### [EXERCISE]
Give the number of lines in the following entries that contain the word "without", with nothing added.

### [PROVIDED MATERIAL]
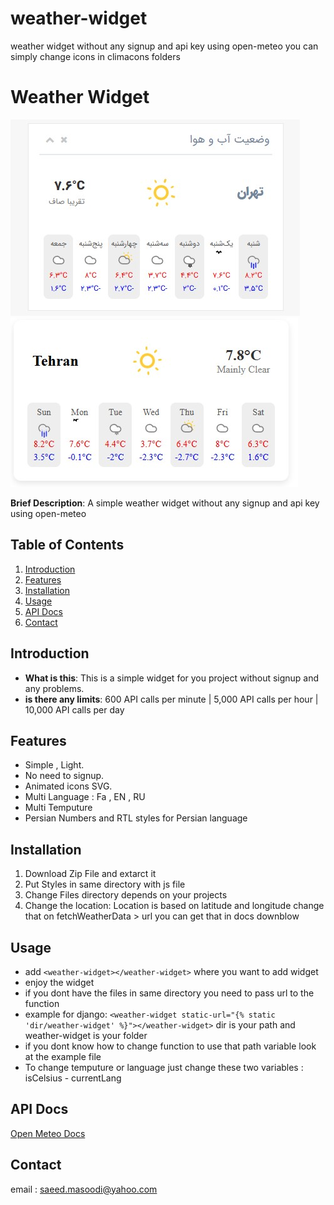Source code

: # weather-widget
weather widget without any signup and api key using open-meteo
you can simply change icons in climacons folders

# Weather Widget
![FA](/screenshots/img1.jpg?raw=true "Optional Title")
![EN](/screenshots/img2.jpg?raw=true "Optional Title")

**Brief Description**: A simple weather widget without any signup and api key using open-meteo

## Table of Contents
1. [Introduction](#introduction)
2. [Features](#features)
3. [Installation](#installation)
4. [Usage](#usage)
5. [API Docs](#contributing)
6. [Contact](#contact)

## Introduction
- **What is this**: This is a simple widget for you project without signup and any problems.
- **is there any limits**: 600 API calls per minute | 5,000 API calls per hour | 10,000 API calls per day

## Features
- Simple , Light.
- No need to signup.
- Animated icons SVG.
- Multi Language : Fa , EN , RU
- Multi Temputure
- Persian Numbers and RTL styles for Persian language

## Installation
1. Download Zip File and extarct it
2. Put Styles in same directory with js file
3. Change Files directory depends on your projects
4. Change the location: Location is based on latitude and longitude change that on fetchWeatherData > url you can get that in docs downblow

## Usage
- add ```<weather-widget></weather-widget>``` where you want to add widget
- enjoy the widget
- if you dont have the files in same directory you need to pass url to the function
- example for django: ``` <weather-widget static-url="{% static 'dir/weather-widget' %}"></weather-widget> ``` dir is your path and weather-widget is your folder
- if you dont know how to change function to use that path variable look at the example file
- To change temputure or language just change these two variables : isCelsius - currentLang

## API Docs
[Open Meteo Docs](https://open-meteo.com/en/docs)

## Contact
email : saeed.masoodi@yahoo.com
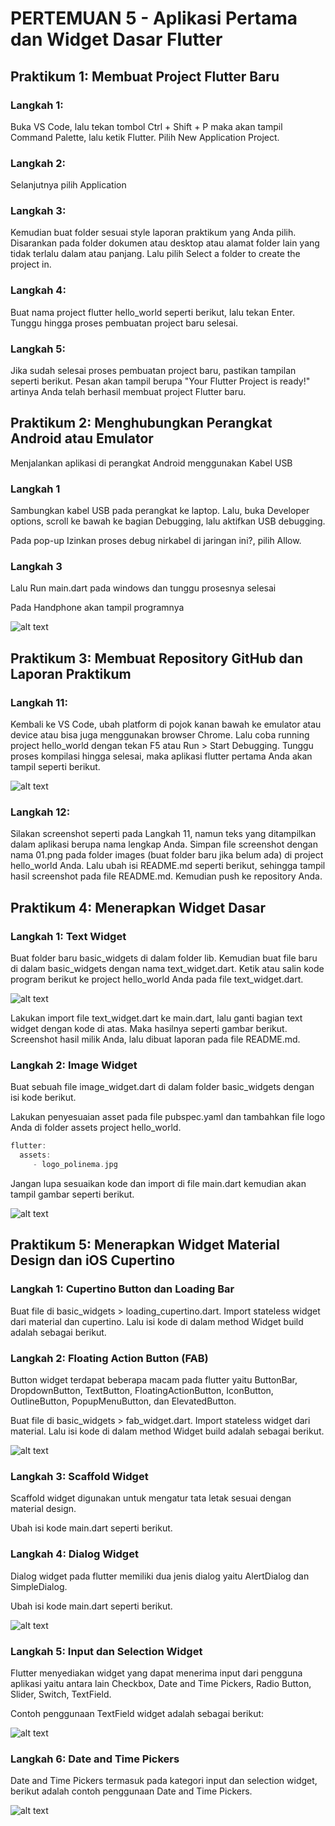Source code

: # **PERTEMUAN 5 - Aplikasi Pertama dan Widget Dasar Flutter**

## **Praktikum 1: Membuat Project Flutter Baru**

### **Langkah 1:**

Buka VS Code, lalu tekan tombol Ctrl + Shift + P maka akan tampil Command Palette, lalu ketik Flutter. Pilih New Application Project.


### **Langkah 2:**

Selanjutnya pilih Application


### **Langkah 3:**

Kemudian buat folder sesuai style laporan praktikum yang Anda pilih. Disarankan pada folder dokumen atau desktop atau alamat folder lain yang tidak terlalu dalam atau panjang. Lalu pilih Select a folder to create the project in.

### **Langkah 4:**

Buat nama project flutter hello_world seperti berikut, lalu tekan Enter. Tunggu hingga proses pembuatan project baru selesai.

### **Langkah 5:**

Jika sudah selesai proses pembuatan project baru, pastikan tampilan seperti berikut. Pesan akan tampil berupa "Your Flutter Project is ready!" artinya Anda telah berhasil membuat project Flutter baru.


## **Praktikum 2: Menghubungkan Perangkat Android atau Emulator**

Menjalankan aplikasi di perangkat Android menggunakan Kabel USB


### **Langkah 1**

Sambungkan kabel USB pada perangkat ke laptop. Lalu, buka Developer options, scroll ke bawah ke bagian Debugging, lalu aktifkan USB debugging.

Pada pop-up Izinkan proses debug nirkabel di jaringan ini?, pilih Allow.


### **Langkah 3**
Lalu Run main.dart pada windows dan tunggu prosesnya selesai

Pada Handphone akan tampil programnya

![alt text](/pertemuan_05/img/4.jpg)


## **Praktikum 3: Membuat Repository GitHub dan Laporan Praktikum**

### **Langkah 11:**

Kembali ke VS Code, ubah platform di pojok kanan bawah ke emulator atau device atau bisa juga menggunakan browser Chrome. Lalu coba running project hello_world dengan tekan F5 atau Run > Start Debugging. Tunggu proses kompilasi hingga selesai, maka aplikasi flutter pertama Anda akan tampil seperti berikut.

![alt text](/pertemuan_05/img/11.jpg)

### **Langkah 12:**

Silakan screenshot seperti pada Langkah 11, namun teks yang ditampilkan dalam aplikasi berupa nama lengkap Anda. Simpan file screenshot dengan nama 01.png pada folder images (buat folder baru jika belum ada) di project hello_world Anda. Lalu ubah isi README.md seperti berikut, sehingga tampil hasil screenshot pada file README.md. Kemudian push ke repository Anda.


## **Praktikum 4: Menerapkan Widget Dasar**

### **Langkah 1: Text Widget**

Buat folder baru basic_widgets di dalam folder lib. Kemudian buat file baru di dalam basic_widgets dengan nama text_widget.dart. Ketik atau salin kode program berikut ke project hello_world Anda pada file text_widget.dart.

![alt text](/pertemuan_05/img/1.jpg)

Lakukan import file text_widget.dart ke main.dart, lalu ganti bagian text widget dengan kode di atas. Maka hasilnya seperti gambar berikut. Screenshot hasil milik Anda, lalu dibuat laporan pada file README.md.


### **Langkah 2: Image Widget**

Buat sebuah file image_widget.dart di dalam folder basic_widgets dengan isi kode berikut.


Lakukan penyesuaian asset pada file pubspec.yaml dan tambahkan file logo Anda di folder assets project hello_world.

```dart
flutter:
  assets:
     - logo_polinema.jpg
```

Jangan lupa sesuaikan kode dan import di file main.dart kemudian akan tampil gambar seperti berikut.

![alt text](/pertemuan_05/img/2.jpg)

## **Praktikum 5: Menerapkan Widget Material Design dan iOS Cupertino**

### **Langkah 1: Cupertino Button dan Loading Bar**

Buat file di basic_widgets > loading_cupertino.dart. Import stateless widget dari material dan cupertino. Lalu isi kode di dalam method Widget build adalah sebagai berikut.


### **Langkah 2: Floating Action Button (FAB)**

Button widget terdapat beberapa macam pada flutter yaitu ButtonBar, DropdownButton, TextButton, FloatingActionButton, IconButton, OutlineButton, PopupMenuButton, dan ElevatedButton.

Buat file di basic_widgets > fab_widget.dart. Import stateless widget dari material. Lalu isi kode di dalam method Widget build adalah sebagai berikut.

![alt text](/pertemuan_05/img/10.jpg)

### **Langkah 3: Scaffold Widget**

Scaffold widget digunakan untuk mengatur tata letak sesuai dengan material design.

Ubah isi kode main.dart seperti berikut.


### **Langkah 4: Dialog Widget**

Dialog widget pada flutter memiliki dua jenis dialog yaitu AlertDialog dan SimpleDialog.

Ubah isi kode main.dart seperti berikut.

![alt text](/pertemuan_05/img/12.jpg)

### **Langkah 5: Input dan Selection Widget**

Flutter menyediakan widget yang dapat menerima input dari pengguna aplikasi yaitu antara lain Checkbox, Date and Time Pickers, Radio Button, Slider, Switch, TextField.

Contoh penggunaan TextField widget adalah sebagai berikut:

![alt text](/pertemuan_05/img/5.jpg)

### **Langkah 6: Date and Time Pickers**

Date and Time Pickers termasuk pada kategori input dan selection widget, berikut adalah contoh penggunaan Date and Time Pickers.

![alt text](/pertemuan_05/img/10.jpg)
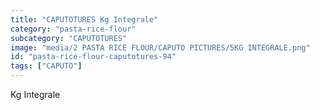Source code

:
 ```yaml
---
title: "CAPUTOTURES Kg Integrale"
category: "pasta-rice-flour"
subcategory: "CAPUTOTURES"
image: "media/2 PASTA RICE FLOUR/CAPUTO PICTURES/5KG INTEGRALE.png"
id: "pasta-rice-flour-caputotures-94"
tags: ["CAPUTO"]
---
```


Kg Integrale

### [WRITTEN SOLUTION]
3